The target of a twenty-four million dollars ($24 million) SIM swap scam has decided to retaliate and write an open letter to United States Federal Communication Commission (FCC) Chairman Ajit Pai.
SIM swap scam is the new cryptocurrency scam that has emerged in the last couple of years and is gradually emerging as one of the most nerve-racking frauds in the digital world. It is a form of an unwarranted account-procuring that tactfully determines loophole in the account authentication process and seamlessly transfers a telephone number to a new SIM.
Hacks like these are now prevalent as fraudsters use the phone number to hack into your social media account, steal essential data, and in the worst-case scenario, cause immense financial damage by hacking into cryptocurrency accounts.
SIM swap scam victim retaliates
Victim of a similar identity fraud, Michael Terpin, has decided to reach out to upmost authority, FCC Chairman Pai, in the form of an open letter, describing why it is the need of the hour to take decisive steps against SIM swapping frauds.

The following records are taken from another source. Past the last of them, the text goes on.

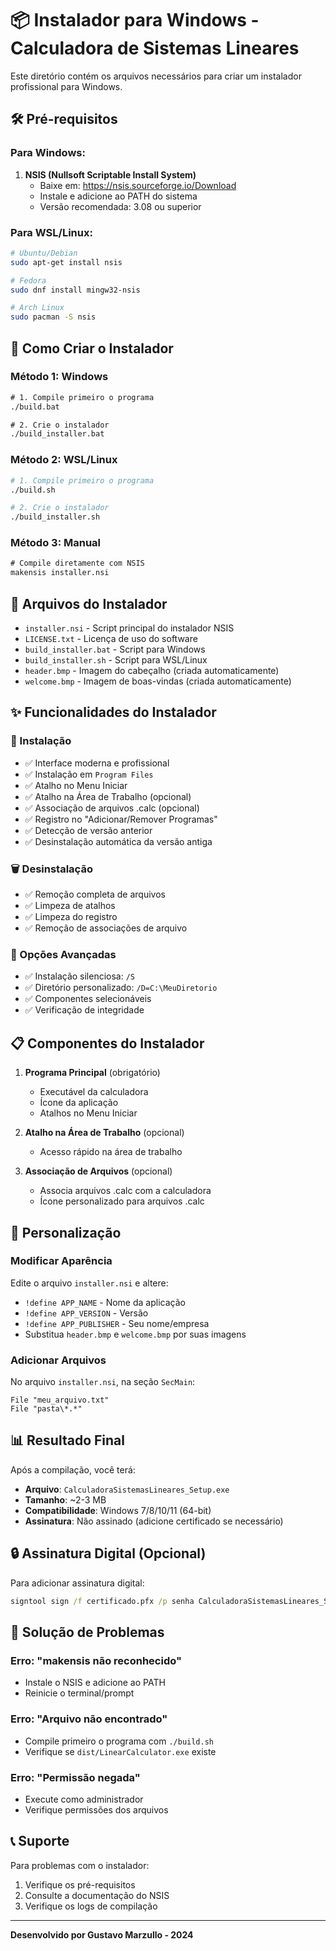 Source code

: # 📦 Instalador para Windows - Calculadora de Sistemas Lineares

Este diretório contém os arquivos necessários para criar um instalador profissional para Windows.

## 🛠️ Pré-requisitos

### Para Windows:
1. **NSIS (Nullsoft Scriptable Install System)**
   - Baixe em: https://nsis.sourceforge.io/Download
   - Instale e adicione ao PATH do sistema
   - Versão recomendada: 3.08 ou superior

### Para WSL/Linux:
```bash
# Ubuntu/Debian
sudo apt-get install nsis

# Fedora
sudo dnf install mingw32-nsis

# Arch Linux
sudo pacman -S nsis
```

## 🚀 Como Criar o Instalador

### Método 1: Windows
```cmd
# 1. Compile primeiro o programa
./build.bat

# 2. Crie o instalador
./build_installer.bat
```

### Método 2: WSL/Linux
```bash
# 1. Compile primeiro o programa
./build.sh

# 2. Crie o instalador
./build_installer.sh
```

### Método 3: Manual
```cmd
# Compile diretamente com NSIS
makensis installer.nsi
```

## 📁 Arquivos do Instalador

- `installer.nsi` - Script principal do instalador NSIS
- `LICENSE.txt` - Licença de uso do software
- `build_installer.bat` - Script para Windows
- `build_installer.sh` - Script para WSL/Linux
- `header.bmp` - Imagem do cabeçalho (criada automaticamente)
- `welcome.bmp` - Imagem de boas-vindas (criada automaticamente)

## ✨ Funcionalidades do Instalador

### 🎯 Instalação
- ✅ Interface moderna e profissional
- ✅ Instalação em `Program Files`
- ✅ Atalho no Menu Iniciar
- ✅ Atalho na Área de Trabalho (opcional)
- ✅ Associação de arquivos .calc (opcional)
- ✅ Registro no "Adicionar/Remover Programas"
- ✅ Detecção de versão anterior
- ✅ Desinstalação automática da versão antiga

### 🗑️ Desinstalação
- ✅ Remoção completa de arquivos
- ✅ Limpeza de atalhos
- ✅ Limpeza do registro
- ✅ Remoção de associações de arquivo

### 🔧 Opções Avançadas
- ✅ Instalação silenciosa: `/S`
- ✅ Diretório personalizado: `/D=C:\MeuDiretorio`
- ✅ Componentes selecionáveis
- ✅ Verificação de integridade

## 📋 Componentes do Instalador

1. **Programa Principal** (obrigatório)
   - Executável da calculadora
   - Ícone da aplicação
   - Atalhos no Menu Iniciar

2. **Atalho na Área de Trabalho** (opcional)
   - Acesso rápido na área de trabalho

3. **Associação de Arquivos** (opcional)
   - Associa arquivos .calc com a calculadora
   - Ícone personalizado para arquivos .calc

## 🎨 Personalização

### Modificar Aparência
Edite o arquivo `installer.nsi` e altere:
- `!define APP_NAME` - Nome da aplicação
- `!define APP_VERSION` - Versão
- `!define APP_PUBLISHER` - Seu nome/empresa
- Substitua `header.bmp` e `welcome.bmp` por suas imagens

### Adicionar Arquivos
No arquivo `installer.nsi`, na seção `SecMain`:
```nsis
File "meu_arquivo.txt"
File "pasta\*.*"
```

## 📊 Resultado Final

Após a compilação, você terá:
- **Arquivo**: `CalculadoraSistemasLineares_Setup.exe`
- **Tamanho**: ~2-3 MB
- **Compatibilidade**: Windows 7/8/10/11 (64-bit)
- **Assinatura**: Não assinado (adicione certificado se necessário)

## 🔒 Assinatura Digital (Opcional)

Para adicionar assinatura digital:
```cmd
signtool sign /f certificado.pfx /p senha CalculadoraSistemasLineares_Setup.exe
```

## 🐛 Solução de Problemas

### Erro: "makensis não reconhecido"
- Instale o NSIS e adicione ao PATH
- Reinicie o terminal/prompt

### Erro: "Arquivo não encontrado"
- Compile primeiro o programa com `./build.sh`
- Verifique se `dist/LinearCalculator.exe` existe

### Erro: "Permissão negada"
- Execute como administrador
- Verifique permissões dos arquivos

## 📞 Suporte

Para problemas com o instalador:
1. Verifique os pré-requisitos
2. Consulte a documentação do NSIS
3. Verifique os logs de compilação

---

**Desenvolvido por Gustavo Marzullo - 2024**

In his letter, made available online on Oct 21, Terpin highlights that SIM swapping cases have gone beyond unauthorized phone calls and texts and emerged as a potential financial defraud. He mentions that having worked in the blockchain and cryptocurrency industry for quite some time now has exposed him to scams that cause victims to lose millions of dollars worth cryptocurrencies.
Drawing attention to a more widely known case of Twitter CEO Jack Dorsey, who fell prey to a SIM swap fraud that posted unwarranted racist tweets on his behalf, Terpin emphasizes that scams such as these are more orchestrated than before. They are usually carried out by a highly sophisticated gang of criminals, often repeat offenders, who must be put behind bars at the earliest opportunity, he asserts.
Victim offers answers
As a possible solution, Terpin suggests that the US mobile carriers be prohibited from sharing pins and passwords with employees and inform all customers of features of a high-security plan. By including a simple no-port option, consumers can make the decision of porting SIM information to a new phone by going through the fraud department.
He insists that these solutions are easy to implement yet highly effective. While the first would only necessitate a mobile keypad to punch in the desired number, the second would make an already existing optional feature a mandate for all mobile carriers in the US.
About the $24 million dollars SIM swap case
In 2018, Terpin fell victim to two SIM swap scams in a span of seven months, claiming that he lost around twenty-four million dollars ($24 million) worth of crypto. Following the shocking revelation, Terpin filed a two hundred and twenty-four million dollars ($224 million) lawsuit against wireless network carrier AT&T for allegedly providing his access information to the hackers.
In May this year, the avid blockchain investor won the case against the 21-year-old Nicholas Truglia, who apparently, stole his crypto holdings. Truglia was ordered to pay the victim over seventy-five million dollars ($75 million) in punitive and compensatory damages.